== Records to use ==
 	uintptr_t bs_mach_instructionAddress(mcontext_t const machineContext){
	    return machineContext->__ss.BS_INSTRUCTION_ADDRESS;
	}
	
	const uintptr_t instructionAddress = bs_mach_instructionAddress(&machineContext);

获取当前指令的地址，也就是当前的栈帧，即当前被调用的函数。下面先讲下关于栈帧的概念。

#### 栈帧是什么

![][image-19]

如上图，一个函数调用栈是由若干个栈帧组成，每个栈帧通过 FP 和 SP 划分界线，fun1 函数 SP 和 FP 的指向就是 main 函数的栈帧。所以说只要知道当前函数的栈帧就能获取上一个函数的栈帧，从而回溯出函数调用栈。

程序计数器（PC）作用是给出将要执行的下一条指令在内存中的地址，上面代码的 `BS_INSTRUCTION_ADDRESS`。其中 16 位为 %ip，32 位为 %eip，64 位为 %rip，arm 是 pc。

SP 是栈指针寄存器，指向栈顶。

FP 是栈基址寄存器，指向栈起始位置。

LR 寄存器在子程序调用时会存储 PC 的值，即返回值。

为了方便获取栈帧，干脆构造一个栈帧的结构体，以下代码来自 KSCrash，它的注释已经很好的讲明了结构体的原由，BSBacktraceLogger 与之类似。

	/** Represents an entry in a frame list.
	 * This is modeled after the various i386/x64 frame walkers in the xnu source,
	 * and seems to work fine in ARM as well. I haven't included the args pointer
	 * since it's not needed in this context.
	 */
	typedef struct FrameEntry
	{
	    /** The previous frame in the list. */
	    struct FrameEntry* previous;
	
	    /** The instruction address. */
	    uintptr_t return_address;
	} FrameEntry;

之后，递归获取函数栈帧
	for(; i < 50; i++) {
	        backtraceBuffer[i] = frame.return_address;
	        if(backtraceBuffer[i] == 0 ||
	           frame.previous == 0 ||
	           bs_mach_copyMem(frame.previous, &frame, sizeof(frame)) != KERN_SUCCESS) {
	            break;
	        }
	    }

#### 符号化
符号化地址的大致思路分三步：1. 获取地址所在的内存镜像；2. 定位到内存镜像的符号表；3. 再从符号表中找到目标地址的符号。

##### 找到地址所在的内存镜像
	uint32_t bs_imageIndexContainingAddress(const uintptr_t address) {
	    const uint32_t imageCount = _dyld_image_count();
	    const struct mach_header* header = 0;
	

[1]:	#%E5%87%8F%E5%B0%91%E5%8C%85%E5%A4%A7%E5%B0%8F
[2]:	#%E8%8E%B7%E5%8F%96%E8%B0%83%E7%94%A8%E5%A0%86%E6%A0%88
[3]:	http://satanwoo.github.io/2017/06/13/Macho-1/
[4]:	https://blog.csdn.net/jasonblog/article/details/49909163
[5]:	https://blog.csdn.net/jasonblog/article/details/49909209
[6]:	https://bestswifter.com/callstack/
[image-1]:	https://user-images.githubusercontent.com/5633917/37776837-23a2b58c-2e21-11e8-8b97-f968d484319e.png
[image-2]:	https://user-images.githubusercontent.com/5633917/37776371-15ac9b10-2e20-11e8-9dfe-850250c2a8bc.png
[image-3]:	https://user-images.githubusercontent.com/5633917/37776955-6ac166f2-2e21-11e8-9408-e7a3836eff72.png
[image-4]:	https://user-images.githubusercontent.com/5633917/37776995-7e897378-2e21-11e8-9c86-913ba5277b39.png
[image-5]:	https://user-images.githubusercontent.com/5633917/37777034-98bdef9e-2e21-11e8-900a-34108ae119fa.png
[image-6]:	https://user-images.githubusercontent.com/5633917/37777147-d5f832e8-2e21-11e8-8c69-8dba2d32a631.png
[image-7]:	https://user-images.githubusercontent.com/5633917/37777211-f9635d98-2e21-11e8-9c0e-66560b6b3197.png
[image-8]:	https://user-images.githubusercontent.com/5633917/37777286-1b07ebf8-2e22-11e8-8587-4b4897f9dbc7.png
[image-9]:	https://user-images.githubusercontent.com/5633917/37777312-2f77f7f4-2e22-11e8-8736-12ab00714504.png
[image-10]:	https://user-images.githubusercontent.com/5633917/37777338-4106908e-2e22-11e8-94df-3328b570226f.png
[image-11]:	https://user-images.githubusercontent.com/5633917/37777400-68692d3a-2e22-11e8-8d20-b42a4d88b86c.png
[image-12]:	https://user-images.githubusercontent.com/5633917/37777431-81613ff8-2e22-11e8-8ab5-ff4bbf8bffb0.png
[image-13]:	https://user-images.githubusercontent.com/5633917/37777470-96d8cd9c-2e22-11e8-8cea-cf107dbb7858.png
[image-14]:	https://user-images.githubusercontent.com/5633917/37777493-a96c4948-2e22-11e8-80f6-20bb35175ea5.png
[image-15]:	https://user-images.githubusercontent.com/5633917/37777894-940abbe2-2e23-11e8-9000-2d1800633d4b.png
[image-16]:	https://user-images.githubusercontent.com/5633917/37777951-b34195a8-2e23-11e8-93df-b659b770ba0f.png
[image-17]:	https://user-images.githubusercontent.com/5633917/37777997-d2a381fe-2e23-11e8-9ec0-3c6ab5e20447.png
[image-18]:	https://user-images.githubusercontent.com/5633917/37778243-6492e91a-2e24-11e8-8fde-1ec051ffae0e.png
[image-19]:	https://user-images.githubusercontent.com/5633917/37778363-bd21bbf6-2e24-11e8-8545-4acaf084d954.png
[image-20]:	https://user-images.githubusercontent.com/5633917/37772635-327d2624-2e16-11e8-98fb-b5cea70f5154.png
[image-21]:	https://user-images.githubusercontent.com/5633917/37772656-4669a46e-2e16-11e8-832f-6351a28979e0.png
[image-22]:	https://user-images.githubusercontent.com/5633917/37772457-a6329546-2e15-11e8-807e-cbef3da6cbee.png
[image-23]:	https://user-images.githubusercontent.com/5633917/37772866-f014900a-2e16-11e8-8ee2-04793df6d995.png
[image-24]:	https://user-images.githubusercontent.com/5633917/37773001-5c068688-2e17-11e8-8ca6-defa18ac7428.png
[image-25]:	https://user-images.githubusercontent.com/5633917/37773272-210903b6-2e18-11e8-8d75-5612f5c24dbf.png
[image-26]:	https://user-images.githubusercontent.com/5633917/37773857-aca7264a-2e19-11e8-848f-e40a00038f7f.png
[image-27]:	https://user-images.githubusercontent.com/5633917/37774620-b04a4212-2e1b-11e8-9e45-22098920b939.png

== Activity ==
Go through the material above, and wherever a line contains the string "jasonblog", return it.

== Result for this exercise ==
[4]:	https://blog.csdn.net/jasonblog/article/details/49909163
[5]:	https://blog.csdn.net/jasonblog/article/details/49909209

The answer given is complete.